OpenAI Pode Ser Obligada a Explicar a Exclusão de Conjuntos de Dados de Livros Piratas

Pontos principais
- OpenAI excluiu dois conjuntos de dados internos construídos a partir do conteúdo da Library Genesis antes do lançamento do ChatGPT em 2022.
- Autores alegam que os conjuntos de dados foram usados para treinar o ChatGPT sem permissão, o que motivou uma ação coletiva.
- OpenAI inicialmente citou "não uso" como a razão para a exclusão, mas luego alegou que a razão é protegida por privilégio de advogado-cliente.
- A juíza do Tribunal Distrital dos EUA, Ona Wang, ordenou que OpenAI divulgasse comunicações internas sobre a exclusão.
- O caso pode estabelecer um precedente para como as empresas de IA lidam com comunicações privilegiadas em litígios sobre direitos autorais.
OpenAI enfrenta pressão para revelar por que removeu dois conjuntos de dados internos construídos a partir de uma biblioteca sombra de livros piratas. A medida vem em meio a uma ação coletiva de autores que alegam que a empresa treinou o ChatGPT com suas obras sem permissão.
Contexto
OpenAI criou dois conjuntos de dados internos, conhecidos como "Livros 1" e "Livros 2", em 2021. Os conjuntos de dados foram montados raspando a web aberta e incorporando material da Library Genesis, uma biblioteca sombra bem conhecida que hospeda livros piratas.

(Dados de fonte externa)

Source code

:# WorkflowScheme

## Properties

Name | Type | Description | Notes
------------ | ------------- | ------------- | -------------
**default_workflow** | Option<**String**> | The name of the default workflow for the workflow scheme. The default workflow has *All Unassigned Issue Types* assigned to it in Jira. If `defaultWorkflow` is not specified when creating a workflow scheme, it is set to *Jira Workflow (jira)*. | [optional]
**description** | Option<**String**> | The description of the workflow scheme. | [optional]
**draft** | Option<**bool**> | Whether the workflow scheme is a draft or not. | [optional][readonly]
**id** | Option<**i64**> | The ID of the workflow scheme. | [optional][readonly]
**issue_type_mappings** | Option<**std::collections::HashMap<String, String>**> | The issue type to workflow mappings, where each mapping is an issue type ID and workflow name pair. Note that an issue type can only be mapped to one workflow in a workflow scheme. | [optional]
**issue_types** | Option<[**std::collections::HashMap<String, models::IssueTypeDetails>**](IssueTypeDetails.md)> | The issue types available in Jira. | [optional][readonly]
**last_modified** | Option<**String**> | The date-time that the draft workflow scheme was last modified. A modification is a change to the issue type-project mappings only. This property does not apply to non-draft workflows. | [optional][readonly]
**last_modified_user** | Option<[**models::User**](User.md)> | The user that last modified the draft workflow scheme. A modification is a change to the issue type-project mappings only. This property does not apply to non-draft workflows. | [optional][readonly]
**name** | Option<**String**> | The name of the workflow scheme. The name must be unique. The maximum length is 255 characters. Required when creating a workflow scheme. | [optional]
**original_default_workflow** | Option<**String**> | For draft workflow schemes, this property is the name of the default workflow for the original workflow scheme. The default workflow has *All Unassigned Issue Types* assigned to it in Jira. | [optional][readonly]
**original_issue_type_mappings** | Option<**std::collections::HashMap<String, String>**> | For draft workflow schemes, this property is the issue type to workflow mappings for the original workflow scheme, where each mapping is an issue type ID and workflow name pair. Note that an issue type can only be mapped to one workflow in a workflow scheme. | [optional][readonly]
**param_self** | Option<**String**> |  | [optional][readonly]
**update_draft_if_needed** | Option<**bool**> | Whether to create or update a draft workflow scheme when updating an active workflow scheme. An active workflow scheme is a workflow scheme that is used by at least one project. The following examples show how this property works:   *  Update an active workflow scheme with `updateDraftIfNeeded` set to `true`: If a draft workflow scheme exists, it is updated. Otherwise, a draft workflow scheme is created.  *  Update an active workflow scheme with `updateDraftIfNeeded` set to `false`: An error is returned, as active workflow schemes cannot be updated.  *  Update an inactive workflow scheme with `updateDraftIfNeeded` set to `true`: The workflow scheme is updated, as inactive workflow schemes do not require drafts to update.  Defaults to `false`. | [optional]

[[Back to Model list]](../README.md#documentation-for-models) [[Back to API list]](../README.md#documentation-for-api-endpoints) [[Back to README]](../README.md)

OpenAI posteriormente excluiu os conjuntos de dados antes do lançamento público do ChatGPT em 2022.
Desenvolvimentos Legais
Autores entraram com uma ação coletiva alegando que OpenAI usou ilegalmente suas obras com direitos autorais para treinar o ChatGPT. Os autores buscam entender por que OpenAI removeu os conjuntos de dados, argumentando que a razão para a exclusão pode ser fundamental para seu caso. OpenAI inicialmente afirmou que os conjuntos de dados foram removidos porque não estavam mais em uso, mas subsequentemente argumentou que qualquer razão para a exclusão, incluindo "não uso", é protegida por privilégio de advogado-cliente.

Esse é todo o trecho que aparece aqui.